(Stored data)

== Segment start ==

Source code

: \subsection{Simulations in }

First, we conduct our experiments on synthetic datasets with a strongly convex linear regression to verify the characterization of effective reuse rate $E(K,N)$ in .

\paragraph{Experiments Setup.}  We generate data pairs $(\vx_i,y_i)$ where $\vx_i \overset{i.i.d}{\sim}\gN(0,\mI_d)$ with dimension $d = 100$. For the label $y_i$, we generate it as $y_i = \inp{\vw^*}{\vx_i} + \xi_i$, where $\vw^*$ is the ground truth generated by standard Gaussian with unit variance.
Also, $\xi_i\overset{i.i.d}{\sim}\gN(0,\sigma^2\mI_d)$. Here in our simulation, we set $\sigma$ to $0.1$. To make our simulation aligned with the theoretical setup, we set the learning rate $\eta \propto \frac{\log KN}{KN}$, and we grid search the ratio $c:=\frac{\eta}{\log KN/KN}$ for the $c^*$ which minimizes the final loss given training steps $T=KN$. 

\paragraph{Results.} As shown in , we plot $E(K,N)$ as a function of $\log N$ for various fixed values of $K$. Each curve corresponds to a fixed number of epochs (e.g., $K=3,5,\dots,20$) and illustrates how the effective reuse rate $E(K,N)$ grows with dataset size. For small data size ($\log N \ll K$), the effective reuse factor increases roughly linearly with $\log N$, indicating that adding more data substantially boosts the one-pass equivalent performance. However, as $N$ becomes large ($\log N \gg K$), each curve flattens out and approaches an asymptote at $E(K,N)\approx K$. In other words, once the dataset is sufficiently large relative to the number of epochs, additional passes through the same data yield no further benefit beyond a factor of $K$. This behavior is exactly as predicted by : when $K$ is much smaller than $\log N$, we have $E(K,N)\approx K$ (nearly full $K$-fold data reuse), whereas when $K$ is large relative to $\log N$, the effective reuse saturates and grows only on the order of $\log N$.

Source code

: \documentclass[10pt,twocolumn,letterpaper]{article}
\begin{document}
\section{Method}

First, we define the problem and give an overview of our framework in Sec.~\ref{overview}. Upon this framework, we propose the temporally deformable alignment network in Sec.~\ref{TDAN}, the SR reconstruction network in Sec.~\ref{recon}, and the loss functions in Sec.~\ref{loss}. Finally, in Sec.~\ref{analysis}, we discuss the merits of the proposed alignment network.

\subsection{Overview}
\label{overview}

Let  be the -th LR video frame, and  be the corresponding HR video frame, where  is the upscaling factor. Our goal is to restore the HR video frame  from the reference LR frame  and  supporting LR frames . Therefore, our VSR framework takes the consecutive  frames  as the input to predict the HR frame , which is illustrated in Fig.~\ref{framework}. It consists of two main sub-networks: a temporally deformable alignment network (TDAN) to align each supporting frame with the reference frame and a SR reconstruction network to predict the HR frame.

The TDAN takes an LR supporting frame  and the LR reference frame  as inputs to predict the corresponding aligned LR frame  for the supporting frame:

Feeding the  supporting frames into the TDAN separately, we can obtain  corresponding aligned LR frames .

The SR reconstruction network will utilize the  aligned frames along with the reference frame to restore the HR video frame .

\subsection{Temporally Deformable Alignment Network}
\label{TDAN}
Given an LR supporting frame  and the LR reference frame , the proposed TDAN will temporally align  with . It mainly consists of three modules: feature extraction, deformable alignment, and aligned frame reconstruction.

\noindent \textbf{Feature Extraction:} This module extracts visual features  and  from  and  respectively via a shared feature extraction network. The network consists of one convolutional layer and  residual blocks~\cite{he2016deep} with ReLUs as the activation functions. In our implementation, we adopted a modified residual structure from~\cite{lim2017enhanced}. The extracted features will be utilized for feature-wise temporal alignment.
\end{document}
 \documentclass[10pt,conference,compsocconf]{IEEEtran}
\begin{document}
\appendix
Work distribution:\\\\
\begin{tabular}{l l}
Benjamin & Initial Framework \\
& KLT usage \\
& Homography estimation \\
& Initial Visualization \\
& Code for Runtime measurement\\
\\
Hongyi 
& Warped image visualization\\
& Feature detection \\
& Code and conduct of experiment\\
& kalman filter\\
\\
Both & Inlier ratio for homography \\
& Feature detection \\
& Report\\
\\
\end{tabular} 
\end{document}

== Segment end ==

-- What is needed --
Generate an exact reproduction of all entries.

-- Answer --
Source code

: \subsection{Simulations in }

First, we conduct our experiments on synthetic datasets with a strongly convex linear regression to verify the characterization of effective reuse rate $E(K,N)$ in .

\paragraph{Experiments Setup.}  We generate data pairs $(\vx_i,y_i)$ where $\vx_i \overset{i.i.d}{\sim}\gN(0,\mI_d)$ with dimension $d = 100$. For the label $y_i$, we generate it as $y_i = \inp{\vw^*}{\vx_i} + \xi_i$, where $\vw^*$ is the ground truth generated by standard Gaussian with unit variance.
Also, $\xi_i\overset{i.i.d}{\sim}\gN(0,\sigma^2\mI_d)$. Here in our simulation, we set $\sigma$ to $0.1$. To make our simulation aligned with the theoretical setup, we set the learning rate $\eta \propto \frac{\log KN}{KN}$, and we grid search the ratio $c:=\frac{\eta}{\log KN/KN}$ for the $c^*$ which minimizes the final loss given training steps $T=KN$. 

\paragraph{Results.} As shown in , we plot $E(K,N)$ as a function of $\log N$ for various fixed values of $K$. Each curve corresponds to a fixed number of epochs (e.g., $K=3,5,\dots,20$) and illustrates how the effective reuse rate $E(K,N)$ grows with dataset size. For small data size ($\log N \ll K$), the effective reuse factor increases roughly linearly with $\log N$, indicating that adding more data substantially boosts the one-pass equivalent performance. However, as $N$ becomes large ($\log N \gg K$), each curve flattens out and approaches an asymptote at $E(K,N)\approx K$. In other words, once the dataset is sufficiently large relative to the number of epochs, additional passes through the same data yield no further benefit beyond a factor of $K$. This behavior is exactly as predicted by : when $K$ is much smaller than $\log N$, we have $E(K,N)\approx K$ (nearly full $K$-fold data reuse), whereas when $K$ is large relative to $\log N$, the effective reuse saturates and grows only on the order of $\log N$.

Source code

: \documentclass[10pt,twocolumn,letterpaper]{article}
\begin{document}
\section{Method}

First, we define the problem and give an overview of our framework in Sec.~\ref{overview}. Upon this framework, we propose the temporally deformable alignment network in Sec.~\ref{TDAN}, the SR reconstruction network in Sec.~\ref{recon}, and the loss functions in Sec.~\ref{loss}. Finally, in Sec.~\ref{analysis}, we discuss the merits of the proposed alignment network.

\subsection{Overview}
\label{overview}

Let  be the -th LR video frame, and  be the corresponding HR video frame, where  is the upscaling factor. Our goal is to restore the HR video frame  from the reference LR frame  and  supporting LR frames . Therefore, our VSR framework takes the consecutive  frames  as the input to predict the HR frame , which is illustrated in Fig.~\ref{framework}. It consists of two main sub-networks: a temporally deformable alignment network (TDAN) to align each supporting frame with the reference frame and a SR reconstruction network to predict the HR frame.

The TDAN takes an LR supporting frame  and the LR reference frame  as inputs to predict the corresponding aligned LR frame  for the supporting frame:

Feeding the  supporting frames into the TDAN separately, we can obtain  corresponding aligned LR frames .

The SR reconstruction network will utilize the  aligned frames along with the reference frame to restore the HR video frame .

\subsection{Temporally Deformable Alignment Network}
\label{TDAN}
Given an LR supporting frame  and the LR reference frame , the proposed TDAN will temporally align  with . It mainly consists of three modules: feature extraction, deformable alignment, and aligned frame reconstruction.

\noindent \textbf{Feature Extraction:} This module extracts visual features  and  from  and  respectively via a shared feature extraction network. The network consists of one convolutional layer and  residual blocks~\cite{he2016deep} with ReLUs as the activation functions. In our implementation, we adopted a modified residual structure from~\cite{lim2017enhanced}. The extracted features will be utilized for feature-wise temporal alignment.
\end{document}
 \documentclass[10pt,conference,compsocconf]{IEEEtran}
\begin{document}
\appendix
Work distribution:\\\\
\begin{tabular}{l l}
Benjamin & Initial Framework \\
& KLT usage \\
& Homography estimation \\
& Initial Visualization \\
& Code for Runtime measurement\\
\\
Hongyi 
& Warped image visualization\\
& Feature detection \\
& Code and conduct of experiment\\
& kalman filter\\
\\
Both & Inlier ratio for homography \\
& Feature detection \\
& Report\\
\\
\end{tabular} 
\end{document}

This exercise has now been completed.